Entre dépression et obsession

Tous ceux qui ont moins de vingt ans aujourd’hui ont déjà été amenés à visionner à l’école ou chez eux un documentaire sur la fonte des glaces ou la disparition de certaines espèces. A l’heure où l’on prend conscience de façon plus nette du caractère éphémère de l’existence et de la constance de multiples menaces difficilement contournables, ces images sont souvent marquantes. Les enfants s’émeuvent, s’indignent, pleurent. Et souvent oublient en retournant à leurs jeux et leurs devoirs. Greta Thunberg, fillette suédoise, s’est émue, indignée et a pleuré et est resté prostrée. La réaction de Greta, "diagnostiquée" autiste Asperger avant l’âge de dix ans, oscille entre dépression et obsession. Sa façon d’éteindre systématiquement les lumières dans leur maison proche de Stockholm irrite ses parents et sa petite sœur. Son refus de se nourrir, son silence les inquiètent. « Pendant de nombreuses années, elle n’a parlé qu’à sa maîtresse, au docteur et à sa famille » explique le père de Greta, Svante Thunberg, un acteur reconnu en Suède.

No future s’écrit en vert

Fragile et bouleversée, Greta est également une militante dans l’âme. Elle a probablement hérité cet engagement de ses parents et notamment de sa mère Malena, chanteuse lyrique, qui s’est régulièrement mobilisée en faveur du droit des migrants en Suède. Aussi, sortant peu à peu de sa torpeur, elle va commencer à réfléchir à des façons de sensibiliser les autres.

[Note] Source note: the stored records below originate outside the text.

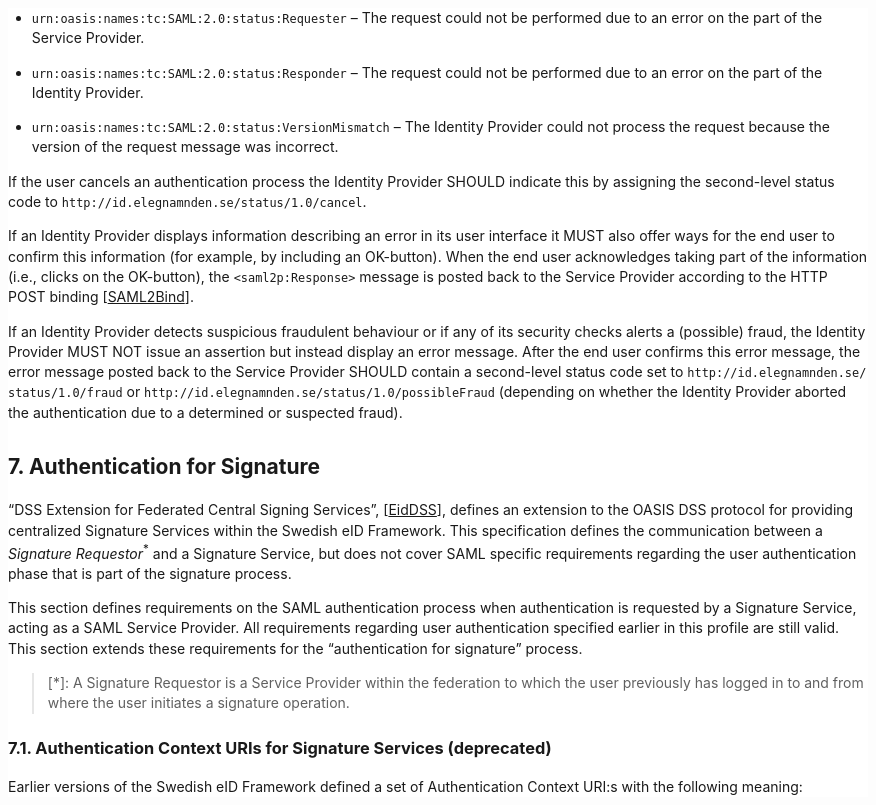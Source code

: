 -   `urn:oasis:names:tc:SAML:2.0:status:Requester` – The request could not
    be performed due to an error on the part of the Service Provider.

-   `urn:oasis:names:tc:SAML:2.0:status:Responder` – The request could not
    be performed due to an error on the part of the Identity Provider.

-   `urn:oasis:names:tc:SAML:2.0:status:VersionMismatch` – The Identity
    Provider could not process the request because the version of the
    request message was incorrect.

If the user cancels an authentication process the Identity Provider
SHOULD indicate this by assigning the second-level status code to
`http://id.elegnamnden.se/status/1.0/cancel`.

If an Identity Provider displays information describing an error in its
user interface it MUST also offer ways for the end user to confirm this
information (for example, by including an OK-button). When the end user
acknowledges taking part of the information (i.e., clicks on the OK-button),
the `<saml2p:Response>` message is posted back to the Service
Provider according to the HTTP POST binding \[[SAML2Bind](#saml2bind)\].

If an Identity Provider detects suspicious fraudulent behaviour or if any of its security checks alerts a (possible) fraud, the Identity Provider MUST NOT issue an assertion but instead display an error message. After the end user confirms this error message, the error message posted back to the Service Provider SHOULD contain a second-level status code set to `http://id.elegnamnden.se/status/1.0/fraud` or `http://id.elegnamnden.se/status/1.0/possibleFraud` (depending on whether the Identity Provider aborted the authentication due to a determined or suspected fraud).

<a name="authentication-for-signature"></a>
## 7. Authentication for Signature

“DSS Extension for Federated Central Signing Services”, \[[EidDSS](#eiddss)\],
defines an extension to the OASIS DSS protocol for providing centralized
Signature Services within the Swedish eID Framework. This specification
defines the communication between a *Signature Requestor*<sup>*</sup> and a
Signature Service, but does not cover SAML specific requirements
regarding the user authentication phase that is part of the signature
process.

This section defines requirements on the SAML authentication process
when authentication is requested by a Signature Service, acting as a
SAML Service Provider. All requirements regarding user authentication
specified earlier in this profile are still valid. This section extends
these requirements for the “authentication for signature” process.

> \[*\]: A Signature Requestor is a Service Provider within the federation to which the user previously has logged in to and from where the user initiates a signature operation.

<a name="authentication-context-uris-for-signature-services"></a>
### 7.1. Authentication Context URIs for Signature Services (deprecated)

Earlier versions of the Swedish eID Framework defined a set of Authentication Context URI:s with the following meaning:
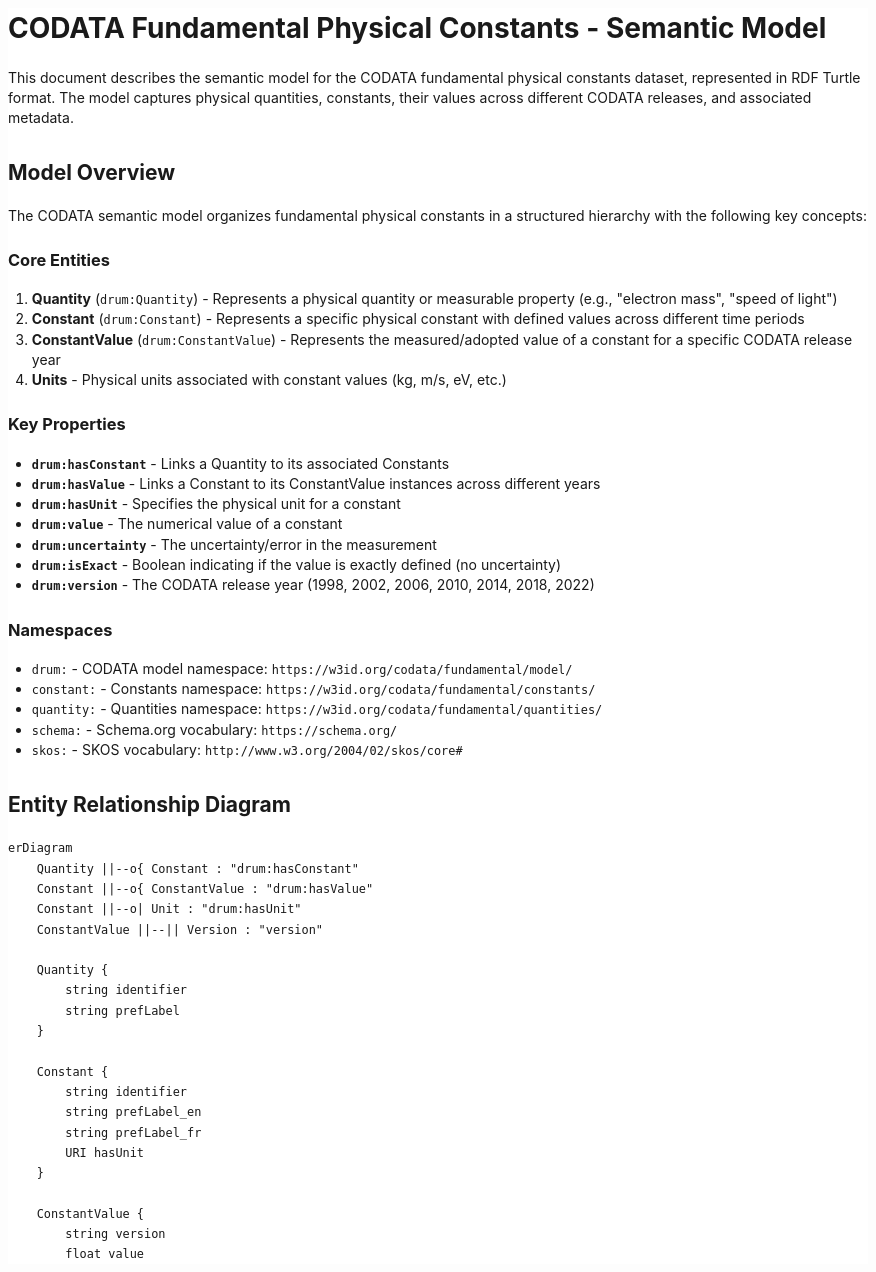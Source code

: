 # CODATA Fundamental Physical Constants - Semantic Model

This document describes the semantic model for the CODATA fundamental physical constants dataset, represented in RDF Turtle format. The model captures physical quantities, constants, their values across different CODATA releases, and associated metadata.

## Model Overview

The CODATA semantic model organizes fundamental physical constants in a structured hierarchy with the following key concepts:

### Core Entities

1. **Quantity** (`drum:Quantity`) - Represents a physical quantity or measurable property (e.g., "electron mass", "speed of light")
2. **Constant** (`drum:Constant`) - Represents a specific physical constant with defined values across different time periods
3. **ConstantValue** (`drum:ConstantValue`) - Represents the measured/adopted value of a constant for a specific CODATA release year
4. **Units** - Physical units associated with constant values (kg, m/s, eV, etc.)

### Key Properties

- **`drum:hasConstant`** - Links a Quantity to its associated Constants
- **`drum:hasValue`** - Links a Constant to its ConstantValue instances across different years
- **`drum:hasUnit`** - Specifies the physical unit for a constant
- **`drum:value`** - The numerical value of a constant
- **`drum:uncertainty`** - The uncertainty/error in the measurement
- **`drum:isExact`** - Boolean indicating if the value is exactly defined (no uncertainty)
- **`drum:version`** - The CODATA release year (1998, 2002, 2006, 2010, 2014, 2018, 2022)

### Namespaces

- `drum:` - CODATA model namespace: `https://w3id.org/codata/fundamental/model/`
- `constant:` - Constants namespace: `https://w3id.org/codata/fundamental/constants/`
- `quantity:` - Quantities namespace: `https://w3id.org/codata/fundamental/quantities/`
- `schema:` - Schema.org vocabulary: `https://schema.org/`
- `skos:` - SKOS vocabulary: `http://www.w3.org/2004/02/skos/core#`

## Entity Relationship Diagram

```mermaid
erDiagram
    Quantity ||--o{ Constant : "drum:hasConstant"
    Constant ||--o{ ConstantValue : "drum:hasValue"
    Constant ||--o| Unit : "drum:hasUnit"
    ConstantValue ||--|| Version : "version"
    
    Quantity {
        string identifier
        string prefLabel
    }
    
    Constant {
        string identifier
        string prefLabel_en
        string prefLabel_fr
        URI hasUnit
    }
    
    ConstantValue {
        string version
        float value
```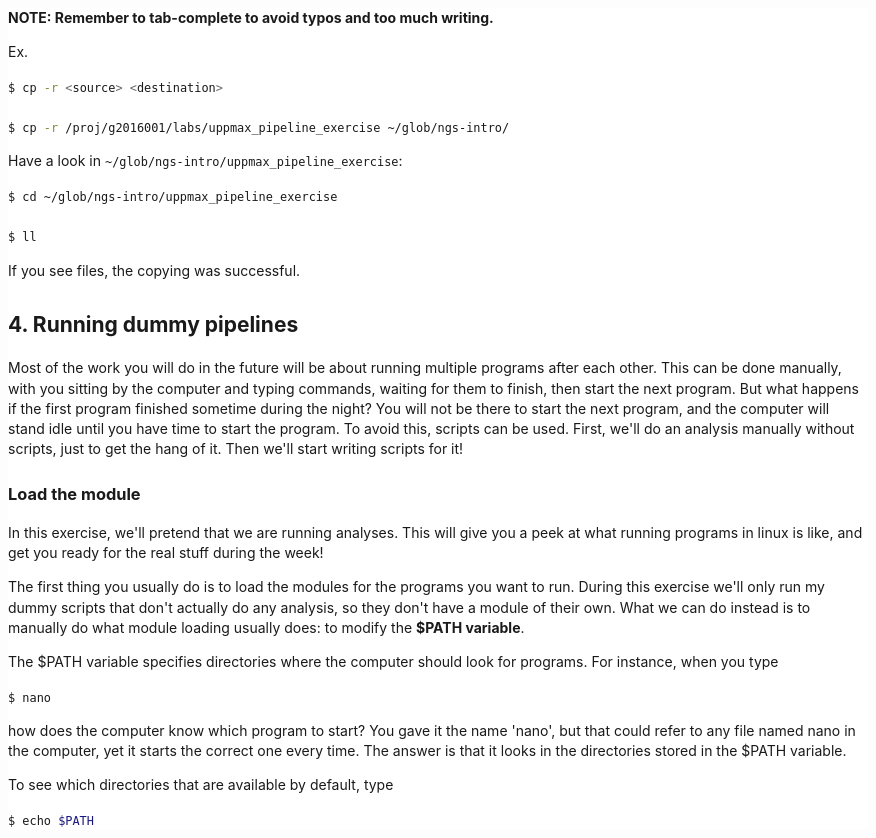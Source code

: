 **NOTE: Remember to tab-complete to avoid typos and too much writing.**

Ex.

```bash
$ cp -r <source> <destination>

$ cp -r /proj/g2016001/labs/uppmax_pipeline_exercise ~/glob/ngs-intro/
```

Have a look in `~/glob/ngs-intro/uppmax_pipeline_exercise`:

```bash
$ cd ~/glob/ngs-intro/uppmax_pipeline_exercise

$ ll
```
If you see files, the copying was successful.

## 4. Running dummy pipelines
Most of the work you will do in the future will be about running multiple programs after each other.
This can be done manually, with you sitting by the computer and typing commands, waiting for them to finish, then start the next program.
But what happens if the first program finished sometime during the night? You will not be there to start the next program, and the computer will stand idle until you have time to start the program.
To avoid this, scripts can be used.
First, we'll do an analysis manually without scripts, just to get the hang of it.
Then we'll start writing scripts for it!

### Load the module
In this exercise, we'll pretend that we are running analyses.
This will give you a peek at what running programs in linux is like, and get you ready for the real stuff during the week!

The first thing you usually do is to load the modules for the programs you want to run.
During this exercise we'll only run my dummy scripts that don't actually do any analysis, so they don't have a module of their own.
What we can do instead is to manually do what module loading usually does: to modify the **$PATH variable**.

The $PATH variable specifies directories where the computer should look for programs.
For instance, when you type

```bash
$ nano
```

how does the computer know which program to start? You gave it the name 'nano', but that could refer to any file named nano in the computer, yet it starts the correct one every time.
The answer is that it looks in the directories stored in the $PATH variable. 

To see which directories that are available by default, type

```bash
$ echo $PATH
```
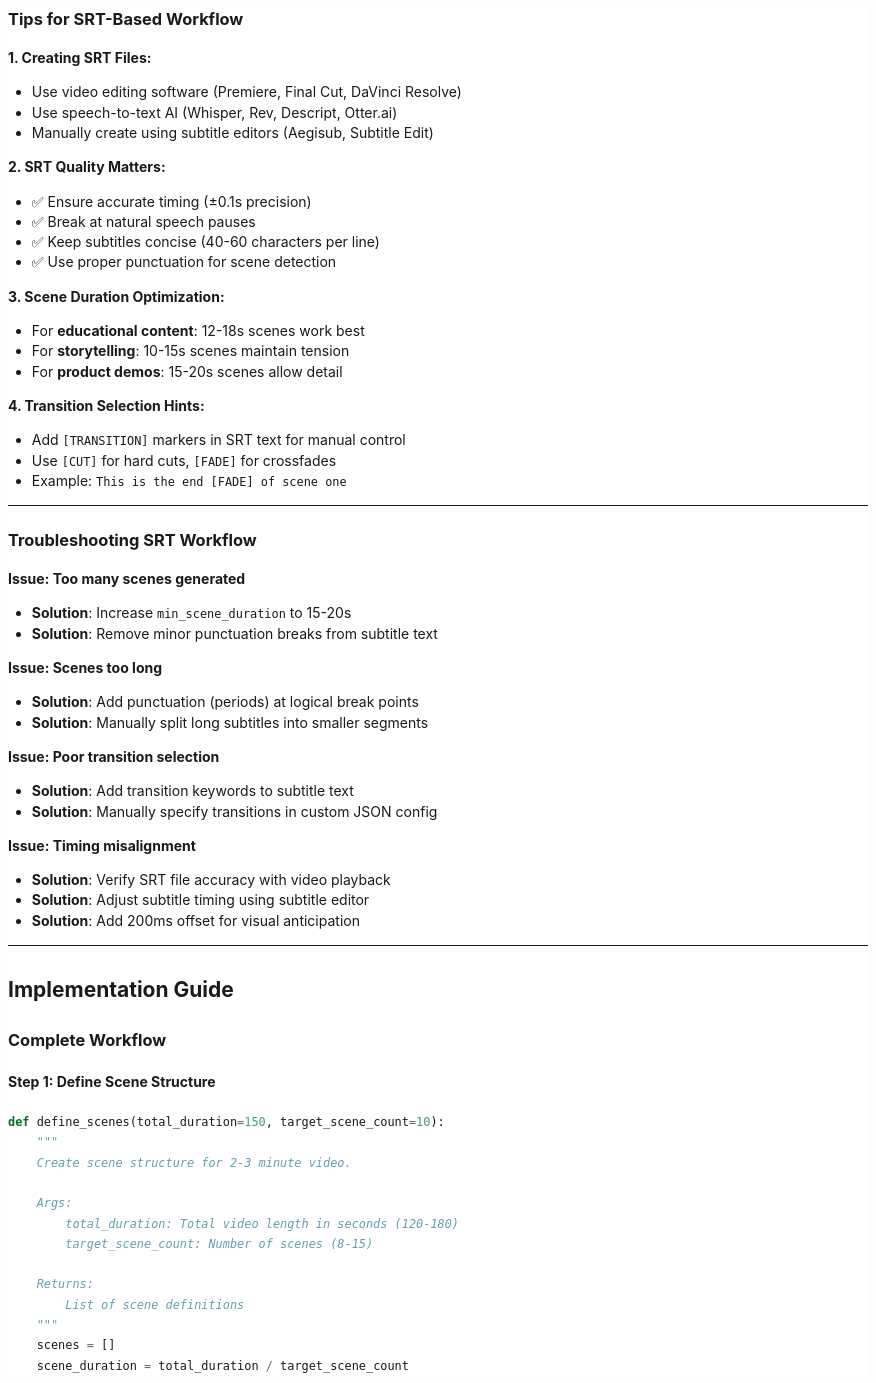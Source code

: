 ### Tips for SRT-Based Workflow

**1. Creating SRT Files:**
- Use video editing software (Premiere, Final Cut, DaVinci Resolve)
- Use speech-to-text AI (Whisper, Rev, Descript, Otter.ai)
- Manually create using subtitle editors (Aegisub, Subtitle Edit)

**2. SRT Quality Matters:**
- ✅ Ensure accurate timing (±0.1s precision)
- ✅ Break at natural speech pauses
- ✅ Keep subtitles concise (40-60 characters per line)
- ✅ Use proper punctuation for scene detection

**3. Scene Duration Optimization:**
- For **educational content**: 12-18s scenes work best
- For **storytelling**: 10-15s scenes maintain tension
- For **product demos**: 15-20s scenes allow detail

**4. Transition Selection Hints:**
- Add `[TRANSITION]` markers in SRT text for manual control
- Use `[CUT]` for hard cuts, `[FADE]` for crossfades
- Example: `This is the end [FADE] of scene one`

---

### Troubleshooting SRT Workflow

**Issue: Too many scenes generated**
- **Solution**: Increase `min_scene_duration` to 15-20s
- **Solution**: Remove minor punctuation breaks from subtitle text

**Issue: Scenes too long**
- **Solution**: Add punctuation (periods) at logical break points
- **Solution**: Manually split long subtitles into smaller segments

**Issue: Poor transition selection**
- **Solution**: Add transition keywords to subtitle text
- **Solution**: Manually specify transitions in custom JSON config

**Issue: Timing misalignment**
- **Solution**: Verify SRT file accuracy with video playback
- **Solution**: Adjust subtitle timing using subtitle editor
- **Solution**: Add 200ms offset for visual anticipation

---

## Implementation Guide

### Complete Workflow

#### Step 1: Define Scene Structure

```python
def define_scenes(total_duration=150, target_scene_count=10):
    """
    Create scene structure for 2-3 minute video.
    
    Args:
        total_duration: Total video length in seconds (120-180)
        target_scene_count: Number of scenes (8-15)
        
    Returns:
        List of scene definitions
    """
    scenes = []
    scene_duration = total_duration / target_scene_count
```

Avec ses proches, la tâche est facile. Soucieux de l’accompagner (et notamment de lui permettre de retrouver une alimentation plus régulière), les parents ont accepté de limiter drastiquement les produits d’origine animale et ont fortement limité leurs déplacements. Renonçant à leur carrière internationale, ils ne prennent plus l’avion. Mais Greta voudrait accroitre la portée de son message. Sa maladie la dissuade d’envisager les voies classiques de l’association ou du groupe.
Elle discute avec un militant écologiste proche de ses parents qui lui raconte comment des adolescents d’une école de Parkland aux Etats-Unis, touchée par une fusillade, ont décidé de se mettre en "grève" pour dénoncer l’inaction des pouvoirs publics contre les armes. L’idée, choc, séduit Greta. Ses parents voudraient l’en dissuader. Mais le 20 août 2018, Greta, munie de son petit panneau, défile seule devant le Parlement suédois, indiquant refuser de continuer à étudier dans un monde sans espoir. Elle dénonce la passivité des dirigeants politiques et des adultes face à cette planète sans avenir. No future s’écrit en vert. L’effet est immédiat.

Jet privé

Bientôt, Greta est rejointe par d’autres adolescents, qui acceptent néanmoins la proposition des adultes : limiter leur grève à un jour par semaine. Mais même ainsi contrôlée, la révolte dépasse bientôt les frontières de la Suède. Partout, Greta devient une égérie pour des milliers de jeunes eux aussi fortement sensibles et alarmés par "l’urgence climatique". Greta devient la coqueluche des réseaux sociaux et des médias et surtout défie les grands de ce monde par vidéo ou en personne. A Davos où elle s’est rendue en train (un long voyage de plus de 30 heures !), elle lance sans sourire et sourciller : « Je ne veux pas de votre espoir, je veux que vous paniquiez. Je veux que vous ressentiez la peur qui m’habite chaque jour et que vous agissiez comme s’il y a avait le feu » lance-t-elle aux grands dirigeants politiques et industriels du monde. Elle poursuit : « Il est insensé que des gens soient rassemblés ici pour parler du climat et qu’ils viennent en jet privé », dénonçant une hypocrisie fréquente dans les discours écologiques.

Une adolescente fragile

Greta fascine mais Greta dérange également. Outre les nombreux messages de haine que toute exposition médiatique suscite (ce qui est en outre grandement facilité par l’anonymat lâche des réseaux sociaux), beaucoup souhaitent prendre leur distance avec l’engagement de la jeune fille de 16 ans, tant sur la forme que sur le fond.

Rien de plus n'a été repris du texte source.